#1029 new enhancement

download a subtree as an archive

Reported by: nejucomo Owned by:
Priority: major Milestone: undecided
Component: code-frontend-web Version: 1.6.1
Keywords: usability docs test performance unicode i18n Cc: tahoe-lafs.org@…
Launchpad Bug:

Description (last modified by lpirl)

For some use cases it may be useful to retrieve an entire directory tree as an archive.

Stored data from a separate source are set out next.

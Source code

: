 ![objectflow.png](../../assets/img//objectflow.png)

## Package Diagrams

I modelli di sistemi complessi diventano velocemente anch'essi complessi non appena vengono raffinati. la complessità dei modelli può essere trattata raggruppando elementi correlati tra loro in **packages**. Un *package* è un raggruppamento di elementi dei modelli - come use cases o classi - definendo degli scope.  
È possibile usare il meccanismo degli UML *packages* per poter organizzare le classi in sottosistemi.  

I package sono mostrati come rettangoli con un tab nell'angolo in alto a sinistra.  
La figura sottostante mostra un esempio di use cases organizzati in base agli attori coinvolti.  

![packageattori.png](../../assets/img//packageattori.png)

Perhaps the wapi call would look like:

GET /uri/$DIRCAP?t=archive&archive_format=tgz

-to retrieve a gzipped tarball.

Issues:

Should the action parameter be t= or some other name such as output= ?

How will the browser name this file?

What if the directory structure contains loops?

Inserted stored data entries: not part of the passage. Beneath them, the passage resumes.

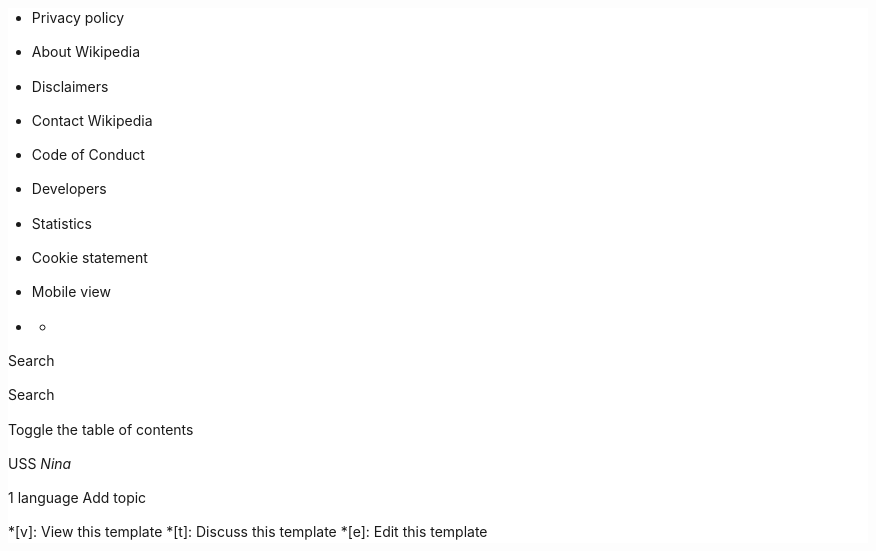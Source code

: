 
  * Privacy policy
  * About Wikipedia
  * Disclaimers
  * Contact Wikipedia
  * Code of Conduct
  * Developers
  * Statistics
  * Cookie statement
  * Mobile view


  *   * 


Search

Search

Toggle the table of contents

USS _Nina_

1 language Add topic



  *[v]: View this template
  *[t]: Discuss this template
  *[e]: Edit this template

What if the full directory tree is huge?

Change History (5)

comment:1 Changed at 2010-05-01T23:46:15Z by davidsarah

  • Keywords usability docs test added
  • Priority changed from minor to major
  • Summary changed from Download a dircap as an archive. to download a subtree as an archive

My suggested answers:

The action parameter should be t=, because:

  • different GET ...?t= actions retrieve different kinds of information about the referenced object(s), which is the case here;
  • this better fits the existing structure of the webapi code, which dispatches on t= first.

The format parameter name doesn't need to be as long as archive_format, it could just be format or output.

The filename should be the last component of the path to the directory if given, otherwise the short base32 SI of the directory. The filetype should be given by the format parameter. It should be possible to override the filename+type using @@named.

Loops should cause an error. Since the response may already have been started when the loop is detected, this can't be an HTTP error response -- see #822 for possible ways of dealing with that. The gateway will have to remember the SIs of already-seen directories in order to detect loops. (In theory it should be sufficient to remember only mutable directories. We should already be doing that for recursive operations, but I'm not sure we are.)

The directory tree potentially being huge does not present any opportunities for malicious DoS that aren't already present. To avoid these, don't share a gateway with potential DoS-attackers. It does increase the risk of accidental DoS. OTOH, the client can always abort the HTTP request.

comment:2 Changed at 2010-05-02T02:48:15Z by davidsarah

  • Keywords performance added

#1030 is a CLI interface to this functionality.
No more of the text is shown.